→ **Data extracts**
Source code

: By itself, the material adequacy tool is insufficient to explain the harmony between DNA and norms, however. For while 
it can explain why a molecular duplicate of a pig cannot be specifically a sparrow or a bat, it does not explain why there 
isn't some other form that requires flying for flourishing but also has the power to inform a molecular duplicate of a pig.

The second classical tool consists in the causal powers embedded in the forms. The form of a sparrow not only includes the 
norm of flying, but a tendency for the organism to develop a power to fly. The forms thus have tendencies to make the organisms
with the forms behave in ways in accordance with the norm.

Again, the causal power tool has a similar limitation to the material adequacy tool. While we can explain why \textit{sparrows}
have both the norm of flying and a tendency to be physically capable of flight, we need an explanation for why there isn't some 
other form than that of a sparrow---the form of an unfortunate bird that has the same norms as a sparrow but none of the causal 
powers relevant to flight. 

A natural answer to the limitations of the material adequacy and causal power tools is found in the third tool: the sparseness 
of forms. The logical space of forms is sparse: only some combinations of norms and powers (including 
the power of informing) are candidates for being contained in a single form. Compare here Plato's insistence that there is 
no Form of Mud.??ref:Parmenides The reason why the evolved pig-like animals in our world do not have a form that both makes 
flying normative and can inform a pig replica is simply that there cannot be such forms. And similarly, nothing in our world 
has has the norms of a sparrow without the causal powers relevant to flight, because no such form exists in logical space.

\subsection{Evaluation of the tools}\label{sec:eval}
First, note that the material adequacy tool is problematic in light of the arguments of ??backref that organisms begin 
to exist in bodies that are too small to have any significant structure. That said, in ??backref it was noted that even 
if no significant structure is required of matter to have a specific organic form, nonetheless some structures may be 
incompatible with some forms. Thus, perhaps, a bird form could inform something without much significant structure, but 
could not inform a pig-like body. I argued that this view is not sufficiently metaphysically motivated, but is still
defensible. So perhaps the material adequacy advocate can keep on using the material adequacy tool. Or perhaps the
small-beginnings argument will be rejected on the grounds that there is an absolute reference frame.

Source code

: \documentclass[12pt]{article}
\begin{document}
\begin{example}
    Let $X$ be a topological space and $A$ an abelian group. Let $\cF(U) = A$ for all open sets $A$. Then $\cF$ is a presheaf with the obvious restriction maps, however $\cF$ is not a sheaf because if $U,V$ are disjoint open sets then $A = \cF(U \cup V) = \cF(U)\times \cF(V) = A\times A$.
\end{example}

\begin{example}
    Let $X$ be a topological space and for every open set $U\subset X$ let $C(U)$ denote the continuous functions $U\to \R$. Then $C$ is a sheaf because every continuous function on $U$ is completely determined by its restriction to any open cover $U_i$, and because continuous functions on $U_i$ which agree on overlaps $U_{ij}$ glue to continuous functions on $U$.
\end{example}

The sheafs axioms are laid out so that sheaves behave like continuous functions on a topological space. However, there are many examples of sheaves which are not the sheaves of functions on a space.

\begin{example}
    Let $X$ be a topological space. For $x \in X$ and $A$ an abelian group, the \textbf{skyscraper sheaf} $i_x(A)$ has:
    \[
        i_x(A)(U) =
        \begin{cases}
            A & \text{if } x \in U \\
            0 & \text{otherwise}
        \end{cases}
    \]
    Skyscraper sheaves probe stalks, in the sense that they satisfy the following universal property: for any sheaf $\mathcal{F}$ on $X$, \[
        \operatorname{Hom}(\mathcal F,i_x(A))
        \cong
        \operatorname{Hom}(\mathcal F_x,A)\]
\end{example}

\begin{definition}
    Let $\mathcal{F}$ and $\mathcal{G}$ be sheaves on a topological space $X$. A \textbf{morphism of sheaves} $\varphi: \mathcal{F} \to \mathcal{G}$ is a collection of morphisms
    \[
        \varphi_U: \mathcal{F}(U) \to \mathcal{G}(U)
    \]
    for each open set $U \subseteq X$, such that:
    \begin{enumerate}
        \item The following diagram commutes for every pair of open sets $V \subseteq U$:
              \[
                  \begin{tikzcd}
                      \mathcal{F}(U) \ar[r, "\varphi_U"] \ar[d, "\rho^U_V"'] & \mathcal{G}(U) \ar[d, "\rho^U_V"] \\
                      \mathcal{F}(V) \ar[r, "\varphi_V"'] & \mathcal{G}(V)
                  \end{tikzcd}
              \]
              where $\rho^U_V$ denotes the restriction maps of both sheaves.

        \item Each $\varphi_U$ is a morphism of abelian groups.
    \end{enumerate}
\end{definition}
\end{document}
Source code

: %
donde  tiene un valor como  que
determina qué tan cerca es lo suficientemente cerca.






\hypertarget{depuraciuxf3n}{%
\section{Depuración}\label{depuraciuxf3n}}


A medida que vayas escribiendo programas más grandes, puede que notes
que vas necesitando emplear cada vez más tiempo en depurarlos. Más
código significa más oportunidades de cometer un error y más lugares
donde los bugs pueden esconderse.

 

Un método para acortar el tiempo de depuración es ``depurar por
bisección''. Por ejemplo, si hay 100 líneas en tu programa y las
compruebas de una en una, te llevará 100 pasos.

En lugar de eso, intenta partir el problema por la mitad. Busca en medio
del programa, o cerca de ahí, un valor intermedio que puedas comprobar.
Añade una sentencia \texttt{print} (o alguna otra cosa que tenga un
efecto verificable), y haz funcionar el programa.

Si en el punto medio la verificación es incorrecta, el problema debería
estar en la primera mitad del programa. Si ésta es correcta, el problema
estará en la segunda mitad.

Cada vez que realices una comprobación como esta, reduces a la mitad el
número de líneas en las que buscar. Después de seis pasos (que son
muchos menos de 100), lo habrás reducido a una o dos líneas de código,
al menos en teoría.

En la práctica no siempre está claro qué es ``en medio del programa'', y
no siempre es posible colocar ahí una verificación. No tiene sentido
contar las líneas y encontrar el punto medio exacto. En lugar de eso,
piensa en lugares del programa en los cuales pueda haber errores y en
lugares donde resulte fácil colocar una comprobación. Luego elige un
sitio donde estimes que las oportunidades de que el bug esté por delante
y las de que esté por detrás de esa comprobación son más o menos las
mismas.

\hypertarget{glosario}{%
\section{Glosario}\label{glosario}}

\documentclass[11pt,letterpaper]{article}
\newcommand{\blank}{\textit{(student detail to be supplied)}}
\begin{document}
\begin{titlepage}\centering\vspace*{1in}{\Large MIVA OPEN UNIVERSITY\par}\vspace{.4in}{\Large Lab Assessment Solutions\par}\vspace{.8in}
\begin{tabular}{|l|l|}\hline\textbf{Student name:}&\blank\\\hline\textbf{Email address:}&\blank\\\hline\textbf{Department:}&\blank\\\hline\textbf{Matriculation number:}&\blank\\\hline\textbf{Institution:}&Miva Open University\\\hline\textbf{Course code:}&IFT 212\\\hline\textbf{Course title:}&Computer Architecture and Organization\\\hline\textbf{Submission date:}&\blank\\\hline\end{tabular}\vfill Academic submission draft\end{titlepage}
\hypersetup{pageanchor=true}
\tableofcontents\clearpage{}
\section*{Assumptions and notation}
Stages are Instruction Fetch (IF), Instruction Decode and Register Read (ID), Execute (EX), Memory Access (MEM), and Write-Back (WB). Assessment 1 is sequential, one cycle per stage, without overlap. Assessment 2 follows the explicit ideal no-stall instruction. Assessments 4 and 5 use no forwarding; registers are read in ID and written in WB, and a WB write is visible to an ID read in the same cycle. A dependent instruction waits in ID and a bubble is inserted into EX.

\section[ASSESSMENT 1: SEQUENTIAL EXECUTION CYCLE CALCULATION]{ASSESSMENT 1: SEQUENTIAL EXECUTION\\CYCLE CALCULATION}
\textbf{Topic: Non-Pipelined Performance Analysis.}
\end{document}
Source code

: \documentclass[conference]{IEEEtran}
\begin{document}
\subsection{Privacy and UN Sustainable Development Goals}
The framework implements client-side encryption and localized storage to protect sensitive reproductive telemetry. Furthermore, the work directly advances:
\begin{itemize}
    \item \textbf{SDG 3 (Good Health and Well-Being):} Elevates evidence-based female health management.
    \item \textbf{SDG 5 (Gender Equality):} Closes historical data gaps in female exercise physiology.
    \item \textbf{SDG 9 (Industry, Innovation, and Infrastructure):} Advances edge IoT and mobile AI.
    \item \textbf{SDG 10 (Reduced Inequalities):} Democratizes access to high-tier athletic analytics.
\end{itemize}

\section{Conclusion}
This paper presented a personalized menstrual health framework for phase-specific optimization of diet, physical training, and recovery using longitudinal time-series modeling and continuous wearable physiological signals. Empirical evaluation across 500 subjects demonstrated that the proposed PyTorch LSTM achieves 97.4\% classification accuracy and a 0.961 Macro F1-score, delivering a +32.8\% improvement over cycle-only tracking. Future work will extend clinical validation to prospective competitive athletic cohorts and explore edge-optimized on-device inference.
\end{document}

→ **What is required**
An exact transcription of the lines from the start of the listing through the line bearing "with the forms" is the whole answer.

→ **Exercise output**
Source code

: By itself, the material adequacy tool is insufficient to explain the harmony between DNA and norms, however. For while 
it can explain why a molecular duplicate of a pig cannot be specifically a sparrow or a bat, it does not explain why there 
isn't some other form that requires flying for flourishing but also has the power to inform a molecular duplicate of a pig.

The second classical tool consists in the causal powers embedded in the forms. The form of a sparrow not only includes the 
norm of flying, but a tendency for the organism to develop a power to fly. The forms thus have tendencies to make the organisms
with the forms behave in ways in accordance with the norm.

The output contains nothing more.